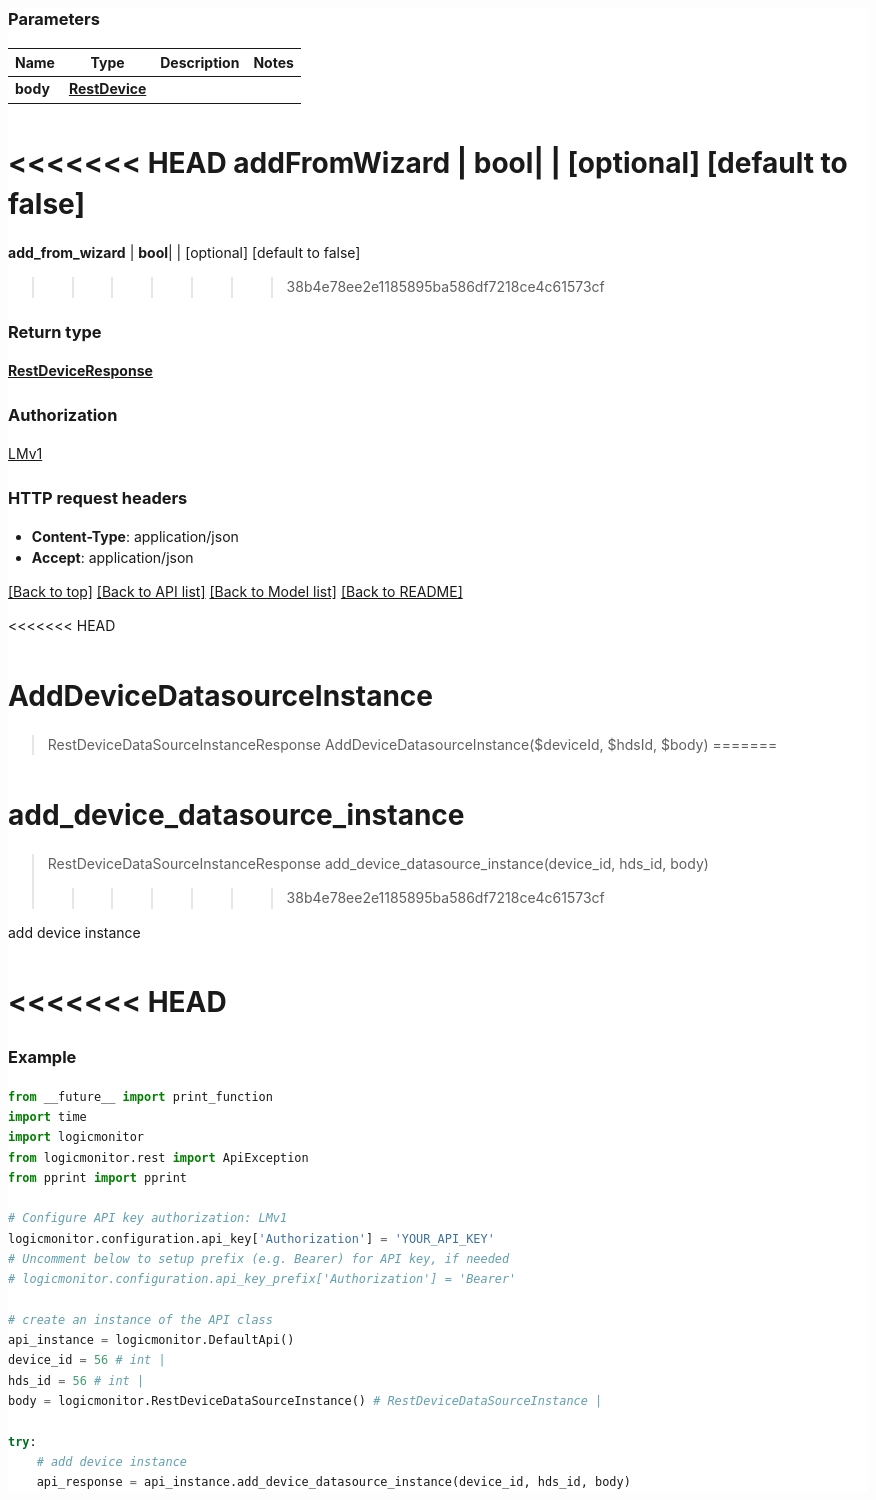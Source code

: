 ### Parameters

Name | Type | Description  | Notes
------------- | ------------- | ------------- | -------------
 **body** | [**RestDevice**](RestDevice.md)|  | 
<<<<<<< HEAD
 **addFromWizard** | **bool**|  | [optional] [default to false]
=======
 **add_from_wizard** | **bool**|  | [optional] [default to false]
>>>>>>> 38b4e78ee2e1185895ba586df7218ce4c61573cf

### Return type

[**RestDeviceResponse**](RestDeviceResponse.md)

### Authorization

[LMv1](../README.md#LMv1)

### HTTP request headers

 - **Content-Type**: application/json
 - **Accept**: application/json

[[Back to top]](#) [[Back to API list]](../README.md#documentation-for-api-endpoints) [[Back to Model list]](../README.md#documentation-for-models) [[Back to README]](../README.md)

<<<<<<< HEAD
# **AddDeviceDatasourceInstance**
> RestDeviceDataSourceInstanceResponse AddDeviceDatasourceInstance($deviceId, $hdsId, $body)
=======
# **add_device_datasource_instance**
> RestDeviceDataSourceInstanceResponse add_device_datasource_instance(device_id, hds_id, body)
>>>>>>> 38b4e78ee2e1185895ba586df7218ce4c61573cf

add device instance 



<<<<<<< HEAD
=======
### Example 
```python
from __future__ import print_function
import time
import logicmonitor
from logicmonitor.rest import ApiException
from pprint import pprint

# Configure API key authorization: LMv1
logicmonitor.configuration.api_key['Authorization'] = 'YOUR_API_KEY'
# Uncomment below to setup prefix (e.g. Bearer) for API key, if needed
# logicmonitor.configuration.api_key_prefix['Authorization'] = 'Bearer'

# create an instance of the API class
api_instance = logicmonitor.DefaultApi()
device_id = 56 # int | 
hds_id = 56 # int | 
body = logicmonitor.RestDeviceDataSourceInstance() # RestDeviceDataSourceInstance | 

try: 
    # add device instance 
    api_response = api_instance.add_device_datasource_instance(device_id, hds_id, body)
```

= = =

§ What the exercise asks
You need to copy every entry exactly, taking out only the pictures.

§ Output for this task
Source code

: ### Parameters

Name | Type | Description  | Notes
------------- | ------------- | ------------- | -------------
 **body** | [**RestDevice**](RestDevice.md)|  | 
<<<<<<< HEAD
 **addFromWizard** | **bool**|  | [optional] [default to false]
=======
 **add_from_wizard** | **bool**|  | [optional] [default to false]
>>>>>>> 38b4e78ee2e1185895ba586df7218ce4c61573cf

### Return type

[**RestDeviceResponse**](RestDeviceResponse.md)

### Authorization

[LMv1](../README.md#LMv1)

### HTTP request headers

 - **Content-Type**: application/json
 - **Accept**: application/json

[[Back to top]](#) [[Back to API list]](../README.md#documentation-for-api-endpoints) [[Back to Model list]](../README.md#documentation-for-models) [[Back to README]](../README.md)

<<<<<<< HEAD
# **AddDeviceDatasourceInstance**
> RestDeviceDataSourceInstanceResponse AddDeviceDatasourceInstance($deviceId, $hdsId, $body)
=======
# **add_device_datasource_instance**
> RestDeviceDataSourceInstanceResponse add_device_datasource_instance(device_id, hds_id, body)
>>>>>>> 38b4e78ee2e1185895ba586df7218ce4c61573cf

add device instance 



<<<<<<< HEAD
=======
### Example 
```python
from __future__ import print_function
import time
import logicmonitor
from logicmonitor.rest import ApiException
from pprint import pprint

# Configure API key authorization: LMv1
logicmonitor.configuration.api_key['Authorization'] = 'YOUR_API_KEY'
# Uncomment below to setup prefix (e.g. Bearer) for API key, if needed
# logicmonitor.configuration.api_key_prefix['Authorization'] = 'Bearer'

# create an instance of the API class
api_instance = logicmonitor.DefaultApi()
device_id = 56 # int | 
hds_id = 56 # int | 
body = logicmonitor.RestDeviceDataSourceInstance() # RestDeviceDataSourceInstance | 

try: 
    # add device instance 
    api_response = api_instance.add_device_datasource_instance(device_id, hds_id, body)
```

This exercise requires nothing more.